Ending the education wars
Recently retired New York City schools chancellor Joel Klein made headlines this week when he told the Times of London that "it's easier to prosecute a capital-punishment case in the U.S. than terminate an incompetent teacher." The New York Post blared, "Joel: Easier to ax a killer than a teacher." The prize for most sensational probably goes to Liz Dwyer's headline, "Joel Klein Compares Teachers to Murderers."
There's plenty of scorched earth between Klein's words and these headlines, reflecting how unnecessarily polarized the education reform wars remain, even over the smallest changes in policy.
Here's the basic fault line dividing the education reform trenches: One side believes that the best way to improve the education system is to focus on improving instruction. The other believes that the best way to improve the education system is to focus on addressing the ways that poverty affects schools with high percentages of low-income students.
Intuitively, both positions make sense. A classroom with an incompetent teacher won't make as much progress as a classroom with a competent one. At the same time, though, it's probably true that low-income students sometimes enter classrooms with unfortunate social and economic -- not intellectual -- handicaps that students in the nation's wealthiest communities don't face.
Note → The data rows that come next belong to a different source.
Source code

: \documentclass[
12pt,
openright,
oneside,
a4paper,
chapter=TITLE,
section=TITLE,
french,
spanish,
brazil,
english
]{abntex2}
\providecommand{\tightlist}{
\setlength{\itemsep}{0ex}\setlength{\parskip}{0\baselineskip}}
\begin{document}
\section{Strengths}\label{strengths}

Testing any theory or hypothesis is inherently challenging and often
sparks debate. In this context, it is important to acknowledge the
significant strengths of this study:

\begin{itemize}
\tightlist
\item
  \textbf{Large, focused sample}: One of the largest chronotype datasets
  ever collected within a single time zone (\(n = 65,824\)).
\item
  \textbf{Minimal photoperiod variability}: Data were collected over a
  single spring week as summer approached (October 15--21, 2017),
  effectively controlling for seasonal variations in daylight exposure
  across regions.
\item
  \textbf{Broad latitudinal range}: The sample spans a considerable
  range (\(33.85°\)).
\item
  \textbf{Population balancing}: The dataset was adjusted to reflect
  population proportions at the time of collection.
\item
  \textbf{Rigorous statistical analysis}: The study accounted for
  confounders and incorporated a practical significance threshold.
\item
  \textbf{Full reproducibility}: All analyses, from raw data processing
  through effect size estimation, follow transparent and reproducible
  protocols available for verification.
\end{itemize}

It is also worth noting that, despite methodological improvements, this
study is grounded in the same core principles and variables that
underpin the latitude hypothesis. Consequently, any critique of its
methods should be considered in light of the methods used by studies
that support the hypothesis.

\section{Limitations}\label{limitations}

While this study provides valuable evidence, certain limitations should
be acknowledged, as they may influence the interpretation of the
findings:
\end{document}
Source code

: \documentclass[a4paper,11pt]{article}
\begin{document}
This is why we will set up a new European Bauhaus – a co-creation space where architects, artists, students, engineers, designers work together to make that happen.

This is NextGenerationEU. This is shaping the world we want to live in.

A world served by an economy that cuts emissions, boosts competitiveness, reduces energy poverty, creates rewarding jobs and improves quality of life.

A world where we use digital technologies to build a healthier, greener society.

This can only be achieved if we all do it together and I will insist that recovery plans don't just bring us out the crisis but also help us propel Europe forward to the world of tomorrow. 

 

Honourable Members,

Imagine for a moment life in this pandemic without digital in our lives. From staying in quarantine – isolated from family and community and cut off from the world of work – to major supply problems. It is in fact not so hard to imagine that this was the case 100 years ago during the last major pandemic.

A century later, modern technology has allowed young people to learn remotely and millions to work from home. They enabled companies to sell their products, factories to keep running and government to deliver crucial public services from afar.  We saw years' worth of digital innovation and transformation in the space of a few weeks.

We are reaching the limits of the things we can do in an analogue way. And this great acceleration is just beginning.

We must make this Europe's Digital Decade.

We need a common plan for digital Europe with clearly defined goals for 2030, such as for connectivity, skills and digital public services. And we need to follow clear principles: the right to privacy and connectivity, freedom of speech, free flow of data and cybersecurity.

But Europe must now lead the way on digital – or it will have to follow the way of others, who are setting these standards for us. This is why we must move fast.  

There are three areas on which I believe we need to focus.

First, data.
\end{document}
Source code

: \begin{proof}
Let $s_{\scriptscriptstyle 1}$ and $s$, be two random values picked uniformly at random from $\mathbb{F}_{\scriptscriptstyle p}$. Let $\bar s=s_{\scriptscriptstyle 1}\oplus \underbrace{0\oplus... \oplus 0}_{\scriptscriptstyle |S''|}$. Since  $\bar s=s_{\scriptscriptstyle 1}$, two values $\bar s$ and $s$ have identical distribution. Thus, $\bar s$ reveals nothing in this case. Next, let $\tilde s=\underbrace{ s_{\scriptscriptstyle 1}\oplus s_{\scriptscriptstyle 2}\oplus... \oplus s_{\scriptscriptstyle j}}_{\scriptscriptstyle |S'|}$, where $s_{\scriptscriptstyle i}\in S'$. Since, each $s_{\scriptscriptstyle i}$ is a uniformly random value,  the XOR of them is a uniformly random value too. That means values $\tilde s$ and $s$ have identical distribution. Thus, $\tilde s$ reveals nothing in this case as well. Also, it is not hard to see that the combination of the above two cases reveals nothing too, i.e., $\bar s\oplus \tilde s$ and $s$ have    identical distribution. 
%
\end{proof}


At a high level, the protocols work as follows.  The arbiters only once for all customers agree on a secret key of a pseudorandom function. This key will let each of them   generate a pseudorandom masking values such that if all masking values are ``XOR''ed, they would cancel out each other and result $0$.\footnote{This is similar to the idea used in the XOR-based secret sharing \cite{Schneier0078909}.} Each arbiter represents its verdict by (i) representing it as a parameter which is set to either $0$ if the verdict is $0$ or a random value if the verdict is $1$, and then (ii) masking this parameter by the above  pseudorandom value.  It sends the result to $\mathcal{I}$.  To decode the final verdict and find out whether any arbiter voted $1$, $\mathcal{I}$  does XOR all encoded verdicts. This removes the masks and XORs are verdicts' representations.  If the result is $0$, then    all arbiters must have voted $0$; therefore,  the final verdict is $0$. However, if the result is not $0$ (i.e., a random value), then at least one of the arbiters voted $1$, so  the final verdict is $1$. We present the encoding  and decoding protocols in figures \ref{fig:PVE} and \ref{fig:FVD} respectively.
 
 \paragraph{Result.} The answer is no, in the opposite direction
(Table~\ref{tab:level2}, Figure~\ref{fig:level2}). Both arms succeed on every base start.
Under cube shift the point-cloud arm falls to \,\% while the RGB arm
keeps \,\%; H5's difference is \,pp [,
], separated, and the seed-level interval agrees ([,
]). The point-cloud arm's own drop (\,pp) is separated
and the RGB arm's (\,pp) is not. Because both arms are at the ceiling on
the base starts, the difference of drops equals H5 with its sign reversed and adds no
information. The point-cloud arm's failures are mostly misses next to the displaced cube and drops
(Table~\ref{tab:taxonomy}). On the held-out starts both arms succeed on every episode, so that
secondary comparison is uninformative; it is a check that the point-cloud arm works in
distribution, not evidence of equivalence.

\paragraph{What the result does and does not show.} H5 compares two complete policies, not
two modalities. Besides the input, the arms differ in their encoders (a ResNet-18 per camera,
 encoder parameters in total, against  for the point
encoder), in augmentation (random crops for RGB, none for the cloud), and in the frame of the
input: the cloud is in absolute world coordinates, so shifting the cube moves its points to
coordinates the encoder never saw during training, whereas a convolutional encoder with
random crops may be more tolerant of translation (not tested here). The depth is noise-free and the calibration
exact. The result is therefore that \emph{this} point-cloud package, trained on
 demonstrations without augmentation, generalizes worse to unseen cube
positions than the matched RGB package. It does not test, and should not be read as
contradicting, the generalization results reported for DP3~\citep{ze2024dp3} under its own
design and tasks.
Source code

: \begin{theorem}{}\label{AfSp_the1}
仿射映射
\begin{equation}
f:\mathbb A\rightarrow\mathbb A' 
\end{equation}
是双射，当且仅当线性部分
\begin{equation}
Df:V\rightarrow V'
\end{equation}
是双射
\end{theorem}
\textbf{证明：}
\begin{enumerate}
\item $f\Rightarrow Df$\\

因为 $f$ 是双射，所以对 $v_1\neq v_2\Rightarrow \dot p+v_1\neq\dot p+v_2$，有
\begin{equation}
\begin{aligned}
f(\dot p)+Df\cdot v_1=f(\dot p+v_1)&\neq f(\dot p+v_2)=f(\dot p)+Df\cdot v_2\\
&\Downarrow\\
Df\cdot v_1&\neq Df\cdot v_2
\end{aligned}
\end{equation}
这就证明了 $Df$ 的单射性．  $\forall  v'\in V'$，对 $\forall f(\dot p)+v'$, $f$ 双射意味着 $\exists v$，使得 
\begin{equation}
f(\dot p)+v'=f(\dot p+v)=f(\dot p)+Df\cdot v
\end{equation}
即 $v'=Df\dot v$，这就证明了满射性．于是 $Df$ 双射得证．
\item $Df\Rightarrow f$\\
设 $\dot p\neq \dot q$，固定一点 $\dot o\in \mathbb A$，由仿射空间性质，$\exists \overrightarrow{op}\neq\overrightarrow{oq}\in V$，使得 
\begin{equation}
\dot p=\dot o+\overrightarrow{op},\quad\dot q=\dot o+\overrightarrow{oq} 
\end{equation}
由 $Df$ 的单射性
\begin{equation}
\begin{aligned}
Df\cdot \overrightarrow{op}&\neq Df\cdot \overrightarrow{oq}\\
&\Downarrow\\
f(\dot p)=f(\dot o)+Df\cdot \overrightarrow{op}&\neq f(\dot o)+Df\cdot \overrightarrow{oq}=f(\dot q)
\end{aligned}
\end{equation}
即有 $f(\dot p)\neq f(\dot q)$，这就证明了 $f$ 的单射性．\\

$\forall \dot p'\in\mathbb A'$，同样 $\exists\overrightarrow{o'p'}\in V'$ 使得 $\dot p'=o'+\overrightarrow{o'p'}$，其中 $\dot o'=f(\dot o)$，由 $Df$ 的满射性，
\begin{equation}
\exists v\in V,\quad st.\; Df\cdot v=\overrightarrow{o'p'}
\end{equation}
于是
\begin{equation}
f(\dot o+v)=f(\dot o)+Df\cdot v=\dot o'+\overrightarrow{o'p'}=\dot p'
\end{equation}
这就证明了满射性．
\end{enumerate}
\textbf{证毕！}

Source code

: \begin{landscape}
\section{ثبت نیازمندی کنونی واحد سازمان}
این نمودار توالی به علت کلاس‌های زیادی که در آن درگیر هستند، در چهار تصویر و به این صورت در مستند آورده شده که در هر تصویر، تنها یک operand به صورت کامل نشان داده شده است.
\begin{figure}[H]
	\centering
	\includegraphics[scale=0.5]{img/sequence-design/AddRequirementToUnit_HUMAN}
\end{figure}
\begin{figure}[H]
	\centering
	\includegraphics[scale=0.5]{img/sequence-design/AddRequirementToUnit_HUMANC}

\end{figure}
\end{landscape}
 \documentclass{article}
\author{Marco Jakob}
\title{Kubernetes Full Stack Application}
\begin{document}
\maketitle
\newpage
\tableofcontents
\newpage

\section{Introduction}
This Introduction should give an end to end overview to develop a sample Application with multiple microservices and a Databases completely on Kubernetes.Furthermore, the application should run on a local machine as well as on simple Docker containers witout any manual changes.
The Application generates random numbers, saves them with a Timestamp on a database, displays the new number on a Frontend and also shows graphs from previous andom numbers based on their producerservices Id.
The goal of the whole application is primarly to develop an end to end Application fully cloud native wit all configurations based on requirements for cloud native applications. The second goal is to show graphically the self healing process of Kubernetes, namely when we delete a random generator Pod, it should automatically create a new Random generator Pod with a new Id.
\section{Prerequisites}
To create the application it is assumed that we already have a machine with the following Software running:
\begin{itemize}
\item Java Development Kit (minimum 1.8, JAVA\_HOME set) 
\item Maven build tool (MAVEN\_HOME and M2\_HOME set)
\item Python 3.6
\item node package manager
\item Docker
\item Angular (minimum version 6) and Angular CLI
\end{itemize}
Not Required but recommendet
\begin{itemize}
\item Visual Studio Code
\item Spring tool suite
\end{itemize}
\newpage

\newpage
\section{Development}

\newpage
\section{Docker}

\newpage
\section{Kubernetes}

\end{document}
Both sides also come armed with data. Diane Ravitch and others claim that there is a correlation between a school district's economic well-being and student success. While he found a similar correlation, Ulrich Boser showed that some of the nation's most efficient school districts have high percentages of low-income students. The Widget Effect, a comprehensive study of American teachers, found that our teacher-evaluation systems are laughably broken. Less than 1 percent of teachers in the study received "unsatisfactory" ratings from their districts, but 41 percent of teachers said they had a tenured colleague who should be dismissed.
Both sides can be egregiously unfair. Want to hear that you hate teachers? Claim that those that do their jobs poorly should be dismissed. You'll hear that the data are flawed (or that data are irrelevant), that teachers aren't the problem, that former District schools chancellor Michelle Rhee is not a nice person and that Teach for America is ruining education and this country.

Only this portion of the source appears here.